WORK TO COMPLETE: Quote the data below in full, minus the images.

SUPPLIED MATERIAL:
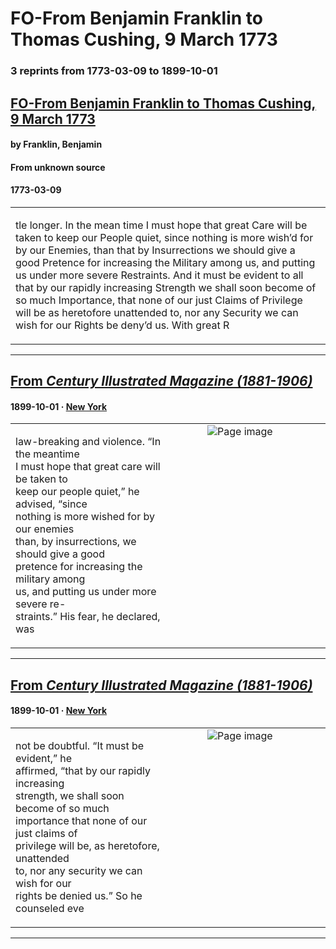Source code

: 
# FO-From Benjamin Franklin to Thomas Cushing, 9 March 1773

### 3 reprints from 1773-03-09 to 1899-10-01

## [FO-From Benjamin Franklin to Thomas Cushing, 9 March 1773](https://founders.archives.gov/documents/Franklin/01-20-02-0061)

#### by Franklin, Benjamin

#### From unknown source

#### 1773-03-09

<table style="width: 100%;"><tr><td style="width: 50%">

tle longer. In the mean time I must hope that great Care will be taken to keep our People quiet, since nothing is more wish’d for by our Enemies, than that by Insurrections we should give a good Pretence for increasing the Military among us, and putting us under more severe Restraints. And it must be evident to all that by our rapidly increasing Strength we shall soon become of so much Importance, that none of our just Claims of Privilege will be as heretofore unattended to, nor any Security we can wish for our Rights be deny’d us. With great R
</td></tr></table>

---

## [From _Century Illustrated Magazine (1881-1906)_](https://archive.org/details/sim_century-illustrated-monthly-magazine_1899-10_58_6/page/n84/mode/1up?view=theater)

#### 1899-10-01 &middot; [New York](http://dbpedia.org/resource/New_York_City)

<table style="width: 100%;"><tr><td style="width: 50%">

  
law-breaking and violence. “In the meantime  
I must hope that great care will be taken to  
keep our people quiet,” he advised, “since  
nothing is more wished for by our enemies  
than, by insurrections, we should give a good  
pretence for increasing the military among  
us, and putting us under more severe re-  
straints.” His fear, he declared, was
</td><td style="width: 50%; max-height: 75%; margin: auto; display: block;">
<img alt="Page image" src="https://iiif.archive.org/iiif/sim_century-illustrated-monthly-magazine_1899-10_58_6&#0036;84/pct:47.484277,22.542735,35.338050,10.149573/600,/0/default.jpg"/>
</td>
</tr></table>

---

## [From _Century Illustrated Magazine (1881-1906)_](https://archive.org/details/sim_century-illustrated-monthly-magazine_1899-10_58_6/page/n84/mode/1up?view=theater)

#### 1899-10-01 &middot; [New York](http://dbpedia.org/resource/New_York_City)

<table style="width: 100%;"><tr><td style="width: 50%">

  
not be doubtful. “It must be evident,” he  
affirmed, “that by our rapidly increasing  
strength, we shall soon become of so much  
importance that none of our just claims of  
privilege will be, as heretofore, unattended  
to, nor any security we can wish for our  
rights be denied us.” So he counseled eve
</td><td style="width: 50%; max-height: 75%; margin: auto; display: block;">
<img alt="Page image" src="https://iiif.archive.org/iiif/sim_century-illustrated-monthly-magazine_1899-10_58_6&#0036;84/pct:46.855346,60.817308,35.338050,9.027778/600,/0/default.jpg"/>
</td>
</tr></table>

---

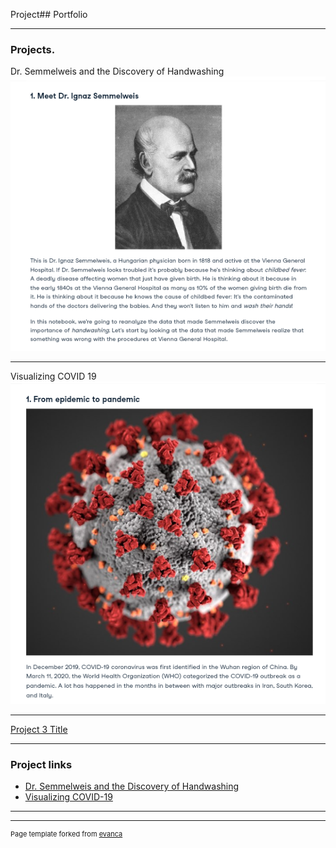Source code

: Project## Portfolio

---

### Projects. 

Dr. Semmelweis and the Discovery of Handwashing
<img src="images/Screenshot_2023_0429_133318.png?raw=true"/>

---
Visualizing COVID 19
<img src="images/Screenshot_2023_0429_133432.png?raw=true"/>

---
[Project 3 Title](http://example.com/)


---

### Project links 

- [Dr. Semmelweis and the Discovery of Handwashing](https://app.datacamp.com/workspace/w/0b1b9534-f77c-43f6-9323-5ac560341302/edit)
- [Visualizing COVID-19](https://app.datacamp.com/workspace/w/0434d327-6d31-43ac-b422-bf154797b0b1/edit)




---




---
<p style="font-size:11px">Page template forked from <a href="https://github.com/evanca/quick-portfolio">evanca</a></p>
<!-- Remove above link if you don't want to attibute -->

RESULT:
Source code

: 
# FO-From Benjamin Franklin to Thomas Cushing, 9 March 1773

### 3 reprints from 1773-03-09 to 1899-10-01

## [FO-From Benjamin Franklin to Thomas Cushing, 9 March 1773](https://founders.archives.gov/documents/Franklin/01-20-02-0061)

#### by Franklin, Benjamin

#### From unknown source

#### 1773-03-09

<table style="width: 100%;"><tr><td style="width: 50%">

tle longer. In the mean time I must hope that great Care will be taken to keep our People quiet, since nothing is more wish’d for by our Enemies, than that by Insurrections we should give a good Pretence for increasing the Military among us, and putting us under more severe Restraints. And it must be evident to all that by our rapidly increasing Strength we shall soon become of so much Importance, that none of our just Claims of Privilege will be as heretofore unattended to, nor any Security we can wish for our Rights be deny’d us. With great R
</td></tr></table>

---

## [From _Century Illustrated Magazine (1881-1906)_](https://archive.org/details/sim_century-illustrated-monthly-magazine_1899-10_58_6/page/n84/mode/1up?view=theater)

#### 1899-10-01 &middot; [New York](http://dbpedia.org/resource/New_York_City)

<table style="width: 100%;"><tr><td style="width: 50%">

  
law-breaking and violence. “In the meantime  
I must hope that great care will be taken to  
keep our people quiet,” he advised, “since  
nothing is more wished for by our enemies  
than, by insurrections, we should give a good  
pretence for increasing the military among  
us, and putting us under more severe re-  
straints.” His fear, he declared, was
</td><td style="width: 50%; max-height: 75%; margin: auto; display: block;">
<img alt="Page image" src="https://iiif.archive.org/iiif/sim_century-illustrated-monthly-magazine_1899-10_58_6&#0036;84/pct:47.484277,22.542735,35.338050,10.149573/600,/0/default.jpg"/>
</td>
</tr></table>

---

## [From _Century Illustrated Magazine (1881-1906)_](https://archive.org/details/sim_century-illustrated-monthly-magazine_1899-10_58_6/page/n84/mode/1up?view=theater)

#### 1899-10-01 &middot; [New York](http://dbpedia.org/resource/New_York_City)

<table style="width: 100%;"><tr><td style="width: 50%">

  
not be doubtful. “It must be evident,” he  
affirmed, “that by our rapidly increasing  
strength, we shall soon become of so much  
importance that none of our just claims of  
privilege will be, as heretofore, unattended  
to, nor any security we can wish for our  
rights be denied us.” So he counseled eve
</td><td style="width: 50%; max-height: 75%; margin: auto; display: block;">
<img alt="Page image" src="https://iiif.archive.org/iiif/sim_century-illustrated-monthly-magazine_1899-10_58_6&#0036;84/pct:46.855346,60.817308,35.338050,9.027778/600,/0/default.jpg"/>
</td>
</tr></table>

---

Source code

: Project## Portfolio

---

### Projects. 

Dr. Semmelweis and the Discovery of Handwashing
<img src="images/Screenshot_2023_0429_133318.png?raw=true"/>

---
Visualizing COVID 19
<img src="images/Screenshot_2023_0429_133432.png?raw=true"/>

---
[Project 3 Title](http://example.com/)


---

### Project links 

- [Dr. Semmelweis and the Discovery of Handwashing](https://app.datacamp.com/workspace/w/0b1b9534-f77c-43f6-9323-5ac560341302/edit)
- [Visualizing COVID-19](https://app.datacamp.com/workspace/w/0434d327-6d31-43ac-b422-bf154797b0b1/edit)




---




---
<p style="font-size:11px">Page template forked from <a href="https://github.com/evanca/quick-portfolio">evanca</a></p>
<!-- Remove above link if you don't want to attibute -->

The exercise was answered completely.